The key differentiator between this and other substantive Election issues is that in this problem space people don't automatically qualify as self-appointed experts that easily: in Education because they have (had) children at school or have been to school themselves once; in Health because they have been inside a Hospital or have met a health professional; in Foreign Policy because they have been to the Bahamas and so on.

The challenge will be to put this set of complex issues into a language the average voter will understand; to provide information that will motivate voters to differentiate between candidates' positions from a more informed perspective. It is certainly not something that can be achieved in a single article in a single publication. It will take time to build the full picture and gain main-stream media traction.

The pre-requiste for this to occur is committed engagement by a few individuals (with varying political motivation) who have a solid grasp of the underlying problem structure and can articulate the potential consequences of different lines of action.

The concept calls for a well planned communication strategy that first dissects and presents the more fundamental parameters of this extraordinarily complex proposition as simply as possible, avoiding words beyond the comprehension of the target audience. That's not intended as a put down of any group of people, just a reflexion of the fact that scope of vocabulary can be an obstacle in delivering or hearing a message.

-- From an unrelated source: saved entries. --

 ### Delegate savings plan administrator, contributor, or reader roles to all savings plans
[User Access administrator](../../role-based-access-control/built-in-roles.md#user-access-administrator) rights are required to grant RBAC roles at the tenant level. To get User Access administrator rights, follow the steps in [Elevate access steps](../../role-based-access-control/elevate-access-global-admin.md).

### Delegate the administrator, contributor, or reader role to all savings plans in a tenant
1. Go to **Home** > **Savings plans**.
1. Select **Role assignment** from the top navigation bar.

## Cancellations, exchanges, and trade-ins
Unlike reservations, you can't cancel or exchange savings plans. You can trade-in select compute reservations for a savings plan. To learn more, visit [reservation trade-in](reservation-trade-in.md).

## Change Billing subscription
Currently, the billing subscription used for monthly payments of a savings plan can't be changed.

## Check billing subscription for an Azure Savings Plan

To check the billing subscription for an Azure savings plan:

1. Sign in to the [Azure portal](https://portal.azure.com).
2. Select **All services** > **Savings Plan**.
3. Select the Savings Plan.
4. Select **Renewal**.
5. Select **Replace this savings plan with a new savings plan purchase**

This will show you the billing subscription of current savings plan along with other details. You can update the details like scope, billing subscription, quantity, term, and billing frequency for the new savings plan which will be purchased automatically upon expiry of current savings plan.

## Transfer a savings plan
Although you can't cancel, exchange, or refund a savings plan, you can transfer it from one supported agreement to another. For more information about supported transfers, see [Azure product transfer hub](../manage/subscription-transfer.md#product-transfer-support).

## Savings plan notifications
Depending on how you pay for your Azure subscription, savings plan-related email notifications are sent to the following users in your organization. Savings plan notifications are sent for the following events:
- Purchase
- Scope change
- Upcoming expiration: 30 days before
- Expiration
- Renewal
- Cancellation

Here's a possible sequence of activities to move forward on for now - it will no doubt change if the idea is accepted in principle (I'm not sure who needs to be won-over here, but I'll start with this Alternet space and see what happens.)

1. Identify a handful of interested and qualified subject matter experts to contribute to a wiki with member restricted access. These initial participants would have a track record of passion for the subject area and they would subscribe to the overall objective of 'simplification'.
2. Appoint a moderator for the wiki. Preferably not a subject matter expert and ideally someone with not too much media, particularly blog, baggage in the subject area. Key selection criteria might include evidence of literacy and strategic thinking ability, and, if possible, absence of a track record of pursuing party political agenda.
3. Attend to the mechanics of the wiki setup. (Some nominal funding through sponsorship might also be required by now at the latest)
4. Specify and agree on scope and end goal for the project.
5. Together, analyse the problem space down to basic issue component level.
6. Build a communication strategy with identified milestones and fall-back positions.
7. Build the modular content and then get it out there progressively in a timely manner.

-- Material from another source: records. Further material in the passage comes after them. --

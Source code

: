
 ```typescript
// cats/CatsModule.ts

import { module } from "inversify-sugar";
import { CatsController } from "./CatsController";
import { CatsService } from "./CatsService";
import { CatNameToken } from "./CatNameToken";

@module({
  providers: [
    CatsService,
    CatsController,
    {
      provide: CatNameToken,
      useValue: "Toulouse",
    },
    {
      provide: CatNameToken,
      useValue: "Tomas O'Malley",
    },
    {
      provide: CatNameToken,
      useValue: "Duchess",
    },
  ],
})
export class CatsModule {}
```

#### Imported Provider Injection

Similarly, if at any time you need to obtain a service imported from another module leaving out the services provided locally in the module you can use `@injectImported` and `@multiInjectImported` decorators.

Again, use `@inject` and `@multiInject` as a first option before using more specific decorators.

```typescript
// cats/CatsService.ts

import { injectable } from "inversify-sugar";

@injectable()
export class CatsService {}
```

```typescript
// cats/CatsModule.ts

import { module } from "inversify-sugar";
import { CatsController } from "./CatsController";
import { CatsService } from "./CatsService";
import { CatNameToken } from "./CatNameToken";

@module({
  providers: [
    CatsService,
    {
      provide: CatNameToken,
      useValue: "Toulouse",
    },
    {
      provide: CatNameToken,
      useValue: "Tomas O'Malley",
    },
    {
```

I don't know if this approach is workable. I guess it will largely depend on whether it gains mainstream media attention and particularly that it is on the radar of the Candidates for them to make use of.

Many people I know just roll their eyes to the heavens or scratch their heads when confronted with WTO, NAFTA, FTAs etc.. And the sad truth is that most of us actually know very little about a subject area that will largely define the fortunes of the people of the US for decades. Perhaps this targeted media project could help us all.